セイバーは居間で一人、ぼーっとバラエティー番組を見ていた。
外はすっかり日も落ちて夜になっている。今日は曇りなので月も星もでていない。
ちゃぶ台に頬杖をついてテレビを眺めているとふいに腹の虫がぐーっと鳴った。
「そろそろお腹が減ってきましたね。…シロウはまだですか」
このところ、一人でいることが多いのですっかり一人言をいう癖がついてしまったようだ。

聖杯戦争が終わってから三ヶ月、新しい生活のパターンももう定着している。
あれから凛はすっかり衛宮家に居ついてしまった。
自宅に戻ることはほとんどない。必要な物はもうほとんど離れの客間に運び込んだ。

士郎は学校へ行き、新都でアルバイトをこなしてから家に戻ってくる。
以前より少しバイトの量を減らしたらしく、帰ってくる時間は早くなったし日数自体も減らしたので
家にいる日も多くはなったが。
とはいえ、家族が増えたので家事も大分増えた。家にいてもやることは山のようにある。
朝の鍛錬もおこたっていない。

凛も毎日学校へ行き、戻ってきては魔術の鍛錬にいそしみ、今まで通り遠坂の魔術師のしての仕事をこなしている。
その傍らで、夜には士郎に魔術を教授しているのだ。
もちろん食事の当番制も今だに続行中だ。

学生ながら、二人の毎日は非常に忙しい。二人にしてみればこの一ヶ月はあっという間だった。
しかしセイバーにしてみれば長い一ヶ月といえた。
何せセイバーはほとんどやることがないのだ。やっていることと言えば週末や、士郎の時間の空いた時に剣の鍛錬をしているだけだ。
特に平日の昼間など特にヒマだ。誰も家にいないのでテレビを見るか、本を読むかしかない。
最初の頃はそれでも何かと新鮮で、飽きることはなかったのだが今ではすっかり飽きてしまった。
今もすっかり手持ちぶさただ。どうやら今日の「学校へ行こう」はあまり面白くないようだった。

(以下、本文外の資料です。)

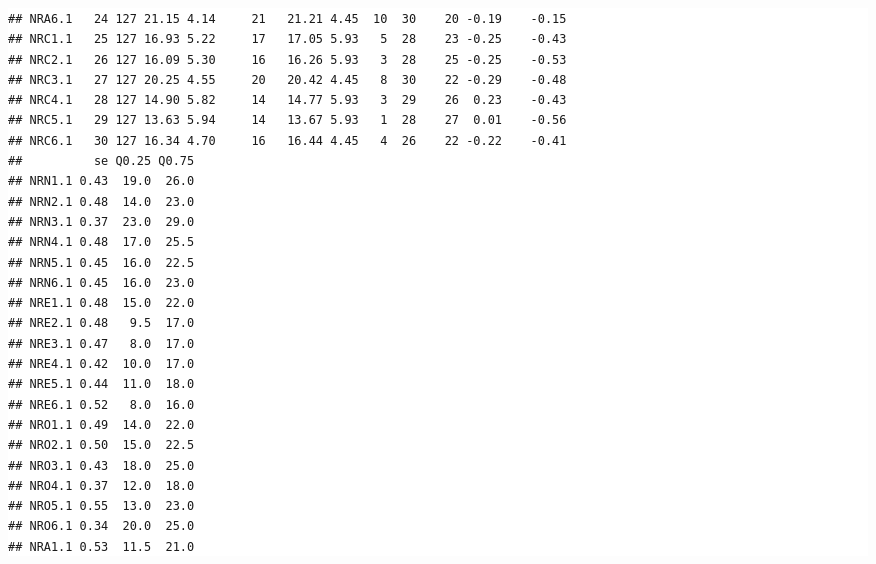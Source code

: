     ## NRA6.1   24 127 21.15 4.14     21   21.21 4.45  10  30    20 -0.19    -0.15
    ## NRC1.1   25 127 16.93 5.22     17   17.05 5.93   5  28    23 -0.25    -0.43
    ## NRC2.1   26 127 16.09 5.30     16   16.26 5.93   3  28    25 -0.25    -0.53
    ## NRC3.1   27 127 20.25 4.55     20   20.42 4.45   8  30    22 -0.29    -0.48
    ## NRC4.1   28 127 14.90 5.82     14   14.77 5.93   3  29    26  0.23    -0.43
    ## NRC5.1   29 127 13.63 5.94     14   13.67 5.93   1  28    27  0.01    -0.56
    ## NRC6.1   30 127 16.34 4.70     16   16.44 4.45   4  26    22 -0.22    -0.41
    ##          se Q0.25 Q0.75
    ## NRN1.1 0.43  19.0  26.0
    ## NRN2.1 0.48  14.0  23.0
    ## NRN3.1 0.37  23.0  29.0
    ## NRN4.1 0.48  17.0  25.5
    ## NRN5.1 0.45  16.0  22.5
    ## NRN6.1 0.45  16.0  23.0
    ## NRE1.1 0.48  15.0  22.0
    ## NRE2.1 0.48   9.5  17.0
    ## NRE3.1 0.47   8.0  17.0
    ## NRE4.1 0.42  10.0  17.0
    ## NRE5.1 0.44  11.0  18.0
    ## NRE6.1 0.52   8.0  16.0
    ## NRO1.1 0.49  14.0  22.0
    ## NRO2.1 0.50  15.0  22.5
    ## NRO3.1 0.43  18.0  25.0
    ## NRO4.1 0.37  12.0  18.0
    ## NRO5.1 0.55  13.0  23.0
    ## NRO6.1 0.34  20.0  25.0
    ## NRA1.1 0.53  11.5  21.0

セイバーがふあぁ〜、とあくびをしていると玄関があく音がした。
「「ただいま〜」」
どうやら士郎と凛が一緒に帰ってきたようだ。今日は士郎はバイトに行ったはずだし、凛は魔術協会の

支部に出向いていたはずだから、帰り道にでも出くわして一緒に帰ってきたのだろう。
セイバーはあわててあくびをひっこめ、ちゃぶ台の上に山積みになっていたミカンの皮をゴミ箱に放り込んで背筋を正した。
ちょうどその時居間の襖が開いて二人が入ってきた。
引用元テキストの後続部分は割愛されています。